-------- EXTRACTED DATA
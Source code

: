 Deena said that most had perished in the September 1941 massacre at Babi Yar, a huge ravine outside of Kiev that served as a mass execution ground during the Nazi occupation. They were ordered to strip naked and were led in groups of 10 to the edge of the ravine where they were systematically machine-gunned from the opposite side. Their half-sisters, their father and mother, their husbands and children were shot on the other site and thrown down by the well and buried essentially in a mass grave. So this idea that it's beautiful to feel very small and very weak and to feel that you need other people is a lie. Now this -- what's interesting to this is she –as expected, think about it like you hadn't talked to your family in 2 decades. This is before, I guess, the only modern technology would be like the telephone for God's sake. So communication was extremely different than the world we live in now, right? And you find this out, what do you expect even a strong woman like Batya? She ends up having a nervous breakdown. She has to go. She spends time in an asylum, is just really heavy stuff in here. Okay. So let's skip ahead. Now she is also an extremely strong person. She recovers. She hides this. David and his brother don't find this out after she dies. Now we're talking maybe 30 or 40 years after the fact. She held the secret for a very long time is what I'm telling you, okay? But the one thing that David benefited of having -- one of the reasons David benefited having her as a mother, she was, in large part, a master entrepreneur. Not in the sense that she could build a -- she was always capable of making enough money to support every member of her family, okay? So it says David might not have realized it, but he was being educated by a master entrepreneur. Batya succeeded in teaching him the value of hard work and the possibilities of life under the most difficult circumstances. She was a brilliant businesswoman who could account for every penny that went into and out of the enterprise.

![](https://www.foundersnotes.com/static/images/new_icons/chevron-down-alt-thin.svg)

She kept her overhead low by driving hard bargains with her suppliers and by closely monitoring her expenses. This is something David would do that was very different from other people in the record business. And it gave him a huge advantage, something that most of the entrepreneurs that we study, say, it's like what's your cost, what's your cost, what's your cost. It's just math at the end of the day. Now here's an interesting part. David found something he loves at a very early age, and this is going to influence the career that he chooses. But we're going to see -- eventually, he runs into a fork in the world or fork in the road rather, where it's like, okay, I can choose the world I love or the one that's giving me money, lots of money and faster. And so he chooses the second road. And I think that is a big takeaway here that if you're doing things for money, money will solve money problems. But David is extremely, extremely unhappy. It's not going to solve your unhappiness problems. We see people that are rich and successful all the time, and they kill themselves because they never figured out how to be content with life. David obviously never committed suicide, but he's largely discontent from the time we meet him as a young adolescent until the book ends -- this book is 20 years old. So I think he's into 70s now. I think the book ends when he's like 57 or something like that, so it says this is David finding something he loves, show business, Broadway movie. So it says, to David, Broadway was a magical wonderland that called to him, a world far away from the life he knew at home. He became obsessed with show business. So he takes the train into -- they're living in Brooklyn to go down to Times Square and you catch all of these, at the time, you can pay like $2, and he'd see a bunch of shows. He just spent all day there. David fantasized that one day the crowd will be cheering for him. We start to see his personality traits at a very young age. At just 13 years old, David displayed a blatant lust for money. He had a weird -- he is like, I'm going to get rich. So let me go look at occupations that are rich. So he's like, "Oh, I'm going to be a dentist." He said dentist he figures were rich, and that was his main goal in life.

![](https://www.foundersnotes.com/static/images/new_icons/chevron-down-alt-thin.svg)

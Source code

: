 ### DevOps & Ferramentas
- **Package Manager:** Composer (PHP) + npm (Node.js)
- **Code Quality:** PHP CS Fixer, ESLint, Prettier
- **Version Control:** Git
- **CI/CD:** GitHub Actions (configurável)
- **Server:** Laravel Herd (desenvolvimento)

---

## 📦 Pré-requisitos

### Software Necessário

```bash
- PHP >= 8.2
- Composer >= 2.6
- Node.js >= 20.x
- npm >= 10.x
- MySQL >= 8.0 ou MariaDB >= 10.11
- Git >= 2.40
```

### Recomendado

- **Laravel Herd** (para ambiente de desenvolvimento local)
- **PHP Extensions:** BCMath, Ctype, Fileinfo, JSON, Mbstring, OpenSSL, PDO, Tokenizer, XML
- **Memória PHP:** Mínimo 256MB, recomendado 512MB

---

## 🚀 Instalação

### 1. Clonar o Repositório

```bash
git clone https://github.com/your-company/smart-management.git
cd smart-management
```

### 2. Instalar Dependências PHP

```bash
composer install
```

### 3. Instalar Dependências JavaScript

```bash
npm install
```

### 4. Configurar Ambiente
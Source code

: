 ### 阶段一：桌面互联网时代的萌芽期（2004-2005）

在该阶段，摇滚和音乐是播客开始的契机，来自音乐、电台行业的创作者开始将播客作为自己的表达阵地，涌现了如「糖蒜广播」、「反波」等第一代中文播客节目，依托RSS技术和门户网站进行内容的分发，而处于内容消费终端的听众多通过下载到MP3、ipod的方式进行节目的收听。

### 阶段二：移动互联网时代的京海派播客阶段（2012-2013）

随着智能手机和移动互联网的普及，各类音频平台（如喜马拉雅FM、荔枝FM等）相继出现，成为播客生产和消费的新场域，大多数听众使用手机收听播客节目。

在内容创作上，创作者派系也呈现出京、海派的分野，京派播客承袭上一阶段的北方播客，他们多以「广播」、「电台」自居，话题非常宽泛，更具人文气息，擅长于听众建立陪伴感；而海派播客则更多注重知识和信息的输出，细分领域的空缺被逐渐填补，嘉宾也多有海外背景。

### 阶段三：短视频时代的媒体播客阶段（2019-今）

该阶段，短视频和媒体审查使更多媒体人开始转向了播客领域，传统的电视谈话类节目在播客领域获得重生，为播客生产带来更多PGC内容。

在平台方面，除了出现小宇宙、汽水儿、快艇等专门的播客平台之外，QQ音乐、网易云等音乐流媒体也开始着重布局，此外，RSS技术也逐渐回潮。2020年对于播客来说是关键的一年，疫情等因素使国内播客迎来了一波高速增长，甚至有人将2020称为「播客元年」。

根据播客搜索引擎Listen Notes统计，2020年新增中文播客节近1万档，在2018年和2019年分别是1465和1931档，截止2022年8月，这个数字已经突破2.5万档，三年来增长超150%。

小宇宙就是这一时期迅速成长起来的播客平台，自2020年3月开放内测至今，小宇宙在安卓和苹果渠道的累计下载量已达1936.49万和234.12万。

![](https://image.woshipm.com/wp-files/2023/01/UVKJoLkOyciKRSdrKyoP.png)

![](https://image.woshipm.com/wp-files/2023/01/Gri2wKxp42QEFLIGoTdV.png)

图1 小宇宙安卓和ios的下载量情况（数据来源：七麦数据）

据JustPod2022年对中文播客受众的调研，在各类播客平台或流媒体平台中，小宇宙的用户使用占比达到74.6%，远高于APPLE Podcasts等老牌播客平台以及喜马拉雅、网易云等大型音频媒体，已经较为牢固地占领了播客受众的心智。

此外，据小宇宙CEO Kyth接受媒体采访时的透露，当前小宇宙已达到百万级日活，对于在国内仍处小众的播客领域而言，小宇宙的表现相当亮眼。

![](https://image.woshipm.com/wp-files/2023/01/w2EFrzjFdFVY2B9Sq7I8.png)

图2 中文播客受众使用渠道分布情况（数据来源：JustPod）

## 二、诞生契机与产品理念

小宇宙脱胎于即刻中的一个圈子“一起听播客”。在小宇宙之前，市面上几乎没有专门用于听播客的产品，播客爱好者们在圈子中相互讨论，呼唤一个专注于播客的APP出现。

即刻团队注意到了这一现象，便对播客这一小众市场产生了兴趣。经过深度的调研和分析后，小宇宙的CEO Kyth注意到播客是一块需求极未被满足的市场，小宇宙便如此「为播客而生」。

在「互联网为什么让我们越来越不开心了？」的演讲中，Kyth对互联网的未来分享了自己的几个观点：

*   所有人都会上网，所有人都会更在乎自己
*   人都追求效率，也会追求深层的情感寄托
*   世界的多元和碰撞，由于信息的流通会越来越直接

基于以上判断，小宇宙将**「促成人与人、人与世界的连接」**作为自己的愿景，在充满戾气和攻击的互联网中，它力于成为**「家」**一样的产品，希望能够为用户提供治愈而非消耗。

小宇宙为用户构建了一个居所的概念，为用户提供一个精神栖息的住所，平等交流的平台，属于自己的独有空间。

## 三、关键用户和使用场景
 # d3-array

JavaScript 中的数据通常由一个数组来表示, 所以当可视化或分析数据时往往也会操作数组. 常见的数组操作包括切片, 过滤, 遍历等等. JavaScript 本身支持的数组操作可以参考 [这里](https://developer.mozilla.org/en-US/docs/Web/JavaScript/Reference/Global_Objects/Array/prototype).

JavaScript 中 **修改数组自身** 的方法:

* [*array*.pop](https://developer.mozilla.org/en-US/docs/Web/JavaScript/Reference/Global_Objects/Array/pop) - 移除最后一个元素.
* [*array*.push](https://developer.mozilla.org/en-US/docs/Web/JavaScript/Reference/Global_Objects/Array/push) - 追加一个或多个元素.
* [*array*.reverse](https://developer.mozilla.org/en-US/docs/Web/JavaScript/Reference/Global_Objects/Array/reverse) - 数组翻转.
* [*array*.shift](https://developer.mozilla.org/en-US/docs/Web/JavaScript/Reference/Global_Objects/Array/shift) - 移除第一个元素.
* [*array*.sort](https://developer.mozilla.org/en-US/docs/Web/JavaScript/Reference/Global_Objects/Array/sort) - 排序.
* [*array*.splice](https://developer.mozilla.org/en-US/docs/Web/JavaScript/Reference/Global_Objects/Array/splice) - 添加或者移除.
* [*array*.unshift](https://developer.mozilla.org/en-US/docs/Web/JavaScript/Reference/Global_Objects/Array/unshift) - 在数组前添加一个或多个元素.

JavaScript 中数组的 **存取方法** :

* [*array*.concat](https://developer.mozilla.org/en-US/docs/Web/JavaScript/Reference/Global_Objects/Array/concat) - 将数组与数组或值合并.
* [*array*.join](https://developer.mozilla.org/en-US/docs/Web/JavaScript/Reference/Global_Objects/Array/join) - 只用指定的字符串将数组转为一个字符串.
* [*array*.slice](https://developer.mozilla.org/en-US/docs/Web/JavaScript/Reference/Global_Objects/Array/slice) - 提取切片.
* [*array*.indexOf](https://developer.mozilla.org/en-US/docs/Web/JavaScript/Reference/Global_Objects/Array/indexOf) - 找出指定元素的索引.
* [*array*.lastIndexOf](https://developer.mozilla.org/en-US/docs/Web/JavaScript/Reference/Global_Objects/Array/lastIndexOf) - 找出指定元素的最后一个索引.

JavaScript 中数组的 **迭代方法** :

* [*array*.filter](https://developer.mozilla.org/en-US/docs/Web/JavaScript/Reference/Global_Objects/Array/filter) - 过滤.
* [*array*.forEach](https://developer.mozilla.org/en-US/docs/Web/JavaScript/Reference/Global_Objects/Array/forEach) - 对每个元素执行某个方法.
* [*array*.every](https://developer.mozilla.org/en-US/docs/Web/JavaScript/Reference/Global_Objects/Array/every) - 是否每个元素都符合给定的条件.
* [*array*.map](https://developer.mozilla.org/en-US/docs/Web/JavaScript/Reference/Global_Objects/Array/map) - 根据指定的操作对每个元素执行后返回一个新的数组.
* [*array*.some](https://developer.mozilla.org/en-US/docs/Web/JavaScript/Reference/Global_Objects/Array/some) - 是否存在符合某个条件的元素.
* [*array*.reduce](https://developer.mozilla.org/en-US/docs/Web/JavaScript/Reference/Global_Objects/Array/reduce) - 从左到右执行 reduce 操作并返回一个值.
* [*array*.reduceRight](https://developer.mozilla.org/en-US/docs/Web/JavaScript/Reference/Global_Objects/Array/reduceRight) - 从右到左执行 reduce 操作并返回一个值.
----------------
WHAT YOU NEED TO DO: Search the records for the word "Herd" and copy out every line that holds it.

ANSWER SPACE:
- **Server:** Laravel Herd (desenvolvimento)
- **Laravel Herd** (para ambiente de desenvolvimento local)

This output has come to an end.